Short Java Solution with & without Comment


  • 1
    Y

    Thought process:

    I have read some posts and done similar problems. I think the basic idea is to sort different heights first, then maintain a maxHeap to determine which height we should output.

    There's a trick here (taken from others post): negate the height of the starting edges of buildings, so that we can differentiate them from ending edges. When we encounter a starting edge, it's time to activate its height (put on heap). When we encounter an ending edge, we deactivate its height (remove from heap). The heap acts as a container but also provides sorting ability that gives us the max height on top (which is extremely useful).

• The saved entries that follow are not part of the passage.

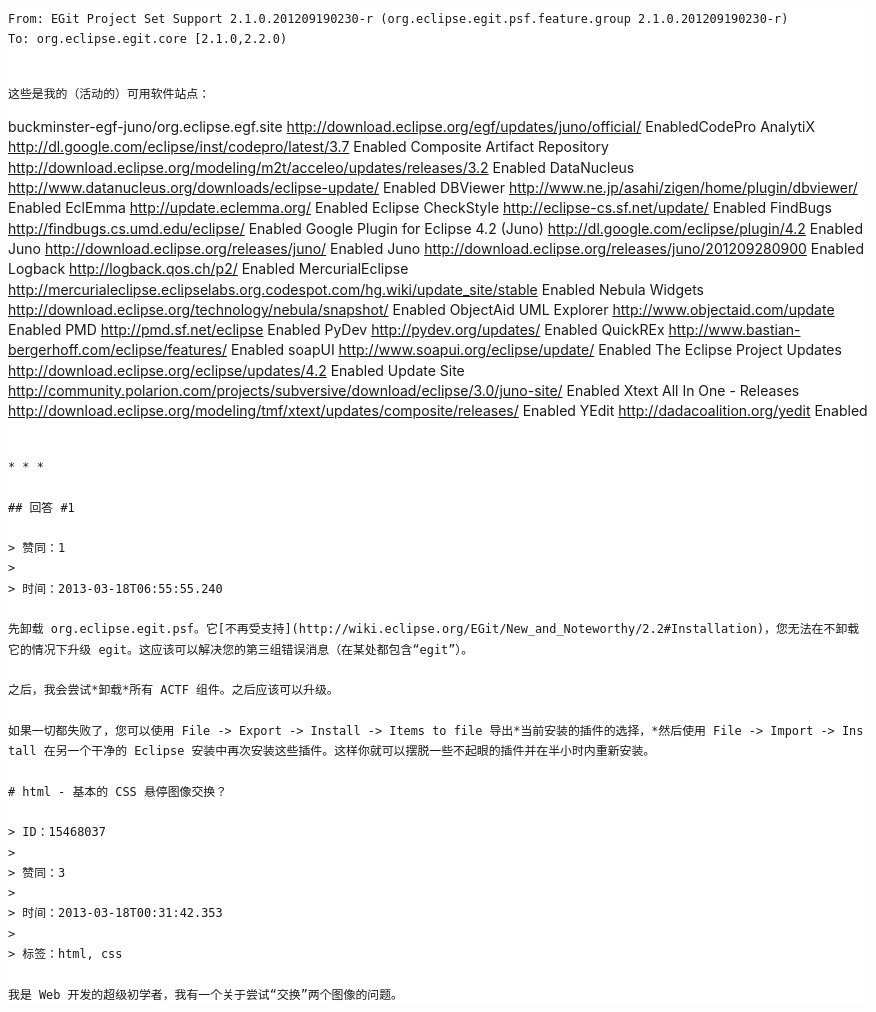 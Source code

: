     From: EGit Project Set Support 2.1.0.201209190230-r (org.eclipse.egit.psf.feature.group 2.1.0.201209190230-r)
    To: org.eclipse.egit.core [2.1.0,2.2.0) 
```

这些是我的（活动的）可用软件站点：

```
buckminster-egf-juno/org.eclipse.egf.site   http://download.eclipse.org/egf/updates/juno/official/  EnabledCodePro AnalytiX http://dl.google.com/eclipse/inst/codepro/latest/3.7    Enabled
Composite Artifact Repository   http://download.eclipse.org/modeling/m2t/acceleo/updates/releases/3.2   Enabled
DataNucleus http://www.datanucleus.org/downloads/eclipse-update/    Enabled
DBViewer    http://www.ne.jp/asahi/zigen/home/plugin/dbviewer/  Enabled
EclEmma http://update.eclemma.org/  Enabled
Eclipse CheckStyle  http://eclipse-cs.sf.net/update/    Enabled
FindBugs    http://findbugs.cs.umd.edu/eclipse/ Enabled
Google Plugin for Eclipse 4.2 (Juno)    http://dl.google.com/eclipse/plugin/4.2 Enabled
Juno    http://download.eclipse.org/releases/juno/  Enabled
Juno    http://download.eclipse.org/releases/juno/201209280900  Enabled
Logback http://logback.qos.ch/p2/   Enabled
MercurialEclipse    http://mercurialeclipse.eclipselabs.org.codespot.com/hg.wiki/update_site/stable Enabled
Nebula Widgets  http://download.eclipse.org/technology/nebula/snapshot/ Enabled
ObjectAid UML Explorer  http://www.objectaid.com/update Enabled
PMD http://pmd.sf.net/eclipse   Enabled
PyDev   http://pydev.org/updates/   Enabled
QuickREx    http://www.bastian-bergerhoff.com/eclipse/features/ Enabled
soapUI  http://www.soapui.org/eclipse/update/   Enabled
The Eclipse Project Updates http://download.eclipse.org/eclipse/updates/4.2 Enabled
Update Site http://community.polarion.com/projects/subversive/download/eclipse/3.0/juno-site/   Enabled
Xtext All In One - Releases http://download.eclipse.org/modeling/tmf/xtext/updates/composite/releases/  Enabled
YEdit   http://dadacoalition.org/yedit  Enabled 
```

* * *

## 回答 #1

> 赞同：1
> 
> 时间：2013-03-18T06:55:55.240

先卸载 org.eclipse.egit.psf。它[不再受支持](http://wiki.eclipse.org/EGit/New_and_Noteworthy/2.2#Installation)，您无法在不卸载它的情况下升级 egit。这应该可以解决您的第三组错误消息（在某​​处都包含“egit”）。

之后，我会尝试*卸载*所有 ACTF 组件。之后应该可以升级。

如果一切都失败了，您可以使用 File -> Export -> Install -> Items to file 导出*当前安装的插件的选择，*然后使用 File -> Import -> Install 在另一个干净的 Eclipse 安装中再次安装这些插件。这样你就可以摆脱一些不起眼的插件并在半小时内重新安装。

# html - 基本的 CSS 悬停图像交换？

> ID：15468037
> 
> 赞同：3
> 
> 时间：2013-03-18T00:31:42.353
> 
> 标签：html, css

我是 Web 开发的超级初学者，我有一个关于尝试“交换”两个图像的问题。
```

    The idea behind my code is simple:

    1. Add height of starting edge (don't forget to flip to positive) to result when its greater than previous, put it on heap (activate height).
    2. When we encounter an ending edge, remove from heap (deactivate height), and add height to result only when the height is completely deactivated (does not exist on heap anymore), is currently highest, and doesn't duplicate the last x coordinate of result (since we put max height first we are guaranteed to output the highest one to the result first).

    It handles several cases pretty well.
    e.g. [0, 2, 3], [2, 5, 3]
    We do remove height 3 from heap when we encounter [2,3], but the starting edge of building 2 ([2, -3] if we negate the height) comes first during sorting, and height 3 is still active.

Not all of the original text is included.